Aun así, se negó a ceder.

Entonces lo ataron a la cama de castigo.

Permaneció allí durante más de siete meses, hasta que su debilidad fue tal que su pulso se ralentizó peligrosamente y su tensión arterial bajó a 40/70. Al darse cuenta de que estaba cerca de la muerte, finalmente lo desataron.

«No querían hacerse responsables de mi muerte», recuerda.

Sus músculos estaban terriblemente atrofiados.

El fin del miedo

A estas alturas, Xie explica que había superado por completo su miedo al dolor y a la muerte. Ya no había nada que los guardias pudieran utilizar para amenazarlo, e incluso parecían comprenderlo. Practicó ejercicios de Falun Gong en su celda y atribuye a esa práctica su lenta recuperación. Nadie lo detuvo.

Sin embargo, cuando se restableció, la tortura se reanudó. Esta vez fue el «banco del tigre». Lo obligaron a sentarse en un pequeño taburete durante aproximadamente 18 horas al día. Este sencillo método de tortura le causaba un dolor insoportable.

Ni siquiera esto logró doblegarlo. Fue liberado en enero de 2004, tras cumplir la condena habitual de un año en un campo de trabajos forzados.

Regresó a Shanghái y, después de varios años, logró escapar a Estados Unidos.

David Xie, superviviente de la persecución de Falun Gong en China, en Port Jervis, Nueva York, el 2 de noviembre de 2025. (Petr Svab/Epoch Times)

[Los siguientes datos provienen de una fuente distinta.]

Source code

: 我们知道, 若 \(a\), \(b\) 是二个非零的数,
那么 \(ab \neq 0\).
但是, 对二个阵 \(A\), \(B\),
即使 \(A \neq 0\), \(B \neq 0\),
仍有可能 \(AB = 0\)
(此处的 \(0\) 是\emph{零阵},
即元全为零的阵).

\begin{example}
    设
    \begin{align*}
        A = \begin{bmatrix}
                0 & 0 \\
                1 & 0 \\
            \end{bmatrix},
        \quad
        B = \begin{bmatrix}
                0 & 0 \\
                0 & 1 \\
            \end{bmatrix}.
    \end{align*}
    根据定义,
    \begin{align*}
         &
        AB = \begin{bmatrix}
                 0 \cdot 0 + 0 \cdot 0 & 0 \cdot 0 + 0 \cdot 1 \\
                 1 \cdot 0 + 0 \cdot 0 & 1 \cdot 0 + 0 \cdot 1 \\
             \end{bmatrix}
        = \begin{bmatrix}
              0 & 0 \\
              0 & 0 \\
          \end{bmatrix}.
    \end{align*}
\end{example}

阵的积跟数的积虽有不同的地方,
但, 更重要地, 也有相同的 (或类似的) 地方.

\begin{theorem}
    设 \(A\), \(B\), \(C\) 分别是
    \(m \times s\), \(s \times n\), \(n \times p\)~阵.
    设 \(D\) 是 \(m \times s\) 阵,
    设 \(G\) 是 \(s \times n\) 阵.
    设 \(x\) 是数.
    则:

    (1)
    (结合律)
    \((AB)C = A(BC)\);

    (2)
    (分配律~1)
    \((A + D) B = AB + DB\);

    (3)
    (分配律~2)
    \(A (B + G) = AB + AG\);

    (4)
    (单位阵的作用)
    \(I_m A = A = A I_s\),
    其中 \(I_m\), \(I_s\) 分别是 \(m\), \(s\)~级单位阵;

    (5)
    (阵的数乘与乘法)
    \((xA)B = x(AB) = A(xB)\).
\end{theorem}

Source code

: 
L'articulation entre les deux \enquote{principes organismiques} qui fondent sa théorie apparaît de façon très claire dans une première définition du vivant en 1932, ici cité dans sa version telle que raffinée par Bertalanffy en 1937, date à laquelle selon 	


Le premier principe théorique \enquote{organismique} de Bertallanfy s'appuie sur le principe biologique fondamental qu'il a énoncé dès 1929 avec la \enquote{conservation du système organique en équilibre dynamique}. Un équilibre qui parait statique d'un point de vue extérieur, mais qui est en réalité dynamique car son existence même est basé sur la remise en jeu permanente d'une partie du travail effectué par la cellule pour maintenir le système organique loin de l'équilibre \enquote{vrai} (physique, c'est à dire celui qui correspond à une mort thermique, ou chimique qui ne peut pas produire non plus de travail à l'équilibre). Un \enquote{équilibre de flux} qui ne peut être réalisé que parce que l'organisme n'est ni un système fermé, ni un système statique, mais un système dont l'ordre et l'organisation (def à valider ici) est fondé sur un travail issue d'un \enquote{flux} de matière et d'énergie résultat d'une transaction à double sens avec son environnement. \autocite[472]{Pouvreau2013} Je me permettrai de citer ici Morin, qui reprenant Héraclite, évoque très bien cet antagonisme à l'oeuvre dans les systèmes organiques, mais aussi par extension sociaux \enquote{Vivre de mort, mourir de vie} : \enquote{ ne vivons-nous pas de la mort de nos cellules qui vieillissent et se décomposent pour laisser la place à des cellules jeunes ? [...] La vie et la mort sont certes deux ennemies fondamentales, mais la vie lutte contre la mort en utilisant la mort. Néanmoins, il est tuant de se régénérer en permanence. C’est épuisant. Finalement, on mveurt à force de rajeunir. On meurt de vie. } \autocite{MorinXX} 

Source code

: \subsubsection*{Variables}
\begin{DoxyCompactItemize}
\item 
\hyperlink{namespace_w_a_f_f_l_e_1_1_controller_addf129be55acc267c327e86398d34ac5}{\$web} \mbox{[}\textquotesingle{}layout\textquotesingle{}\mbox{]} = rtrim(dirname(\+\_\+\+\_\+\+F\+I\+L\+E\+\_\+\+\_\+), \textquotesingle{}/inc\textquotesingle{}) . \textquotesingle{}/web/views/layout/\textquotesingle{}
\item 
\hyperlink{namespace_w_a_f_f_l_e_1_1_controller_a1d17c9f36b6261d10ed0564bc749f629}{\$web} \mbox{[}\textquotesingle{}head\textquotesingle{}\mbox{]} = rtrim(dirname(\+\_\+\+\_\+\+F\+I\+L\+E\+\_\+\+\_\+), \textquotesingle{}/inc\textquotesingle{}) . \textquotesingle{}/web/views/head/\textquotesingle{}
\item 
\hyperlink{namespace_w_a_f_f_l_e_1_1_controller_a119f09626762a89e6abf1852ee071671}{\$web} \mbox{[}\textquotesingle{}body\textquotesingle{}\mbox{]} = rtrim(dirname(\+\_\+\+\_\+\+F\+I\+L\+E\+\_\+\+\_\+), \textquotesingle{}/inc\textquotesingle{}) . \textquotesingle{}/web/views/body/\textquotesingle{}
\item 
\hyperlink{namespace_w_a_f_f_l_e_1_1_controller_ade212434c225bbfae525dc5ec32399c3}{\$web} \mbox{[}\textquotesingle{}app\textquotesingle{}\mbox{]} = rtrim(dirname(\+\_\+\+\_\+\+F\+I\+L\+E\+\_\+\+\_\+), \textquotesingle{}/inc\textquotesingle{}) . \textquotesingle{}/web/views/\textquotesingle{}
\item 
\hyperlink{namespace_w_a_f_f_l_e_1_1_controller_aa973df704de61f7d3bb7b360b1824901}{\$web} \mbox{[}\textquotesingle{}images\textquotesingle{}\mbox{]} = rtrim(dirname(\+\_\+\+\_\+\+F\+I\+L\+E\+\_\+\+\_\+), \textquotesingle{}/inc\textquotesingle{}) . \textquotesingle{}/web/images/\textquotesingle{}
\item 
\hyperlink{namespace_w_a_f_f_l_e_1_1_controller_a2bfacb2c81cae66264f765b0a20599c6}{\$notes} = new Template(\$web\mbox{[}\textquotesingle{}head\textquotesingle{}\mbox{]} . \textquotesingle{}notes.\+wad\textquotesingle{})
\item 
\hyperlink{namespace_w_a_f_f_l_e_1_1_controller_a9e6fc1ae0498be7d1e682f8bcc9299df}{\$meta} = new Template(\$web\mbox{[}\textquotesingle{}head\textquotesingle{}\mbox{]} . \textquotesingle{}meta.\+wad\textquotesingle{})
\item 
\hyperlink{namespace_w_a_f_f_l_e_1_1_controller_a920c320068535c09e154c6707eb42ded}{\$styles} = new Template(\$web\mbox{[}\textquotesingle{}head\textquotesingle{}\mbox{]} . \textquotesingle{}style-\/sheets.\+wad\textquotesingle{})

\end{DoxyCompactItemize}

«Desde que llegué a Estados Unidos, he comprendido verdaderamente lo que significa la libertad. Aquí puedo practicar Falun Dafa libremente, meditar pacíficamente en parques públicos sin temor alguno e incluso marchar con miles de otros practicantes por las bulliciosas calles de Manhattan. Una escena así sería inimaginable en China continental», escribió en un correo electrónico.

Según él, gran parte de la persecución se basa en el miedo. El régimen fomenta la autocensura e insta a todos a evitar cualquier cosa que pueda conrtrariarlo. Pero, según ha comprobado, el efecto es el contrario: solo cuando superó por completo su miedo, sus perseguidores aflojaron el control.

«Ya no se atrevieron a perseguirme», afirma.

Xie expresa su profunda gratitud a Estados Unidos por brindarle la oportunidad de llevar una vida digna.

«En esta tierra de libertad, finalmente he descubierto el respeto y el reconocimiento de los derechos humanos fundamentales y la libertad de creencia, derechos que toda persona debería disfrutar naturalmente», confiesa.

«Espero que pronto todos los que viven en China continental puedan experimentar también esta misma sensación de libertad, dignidad y felicidad».

Artículo publicado originalmente en The Epoch Times Francia con el título «La foi plutôt que la peur : un survivant de la torture témoigne du traitement «brutal et cruel» infligé par le PCC».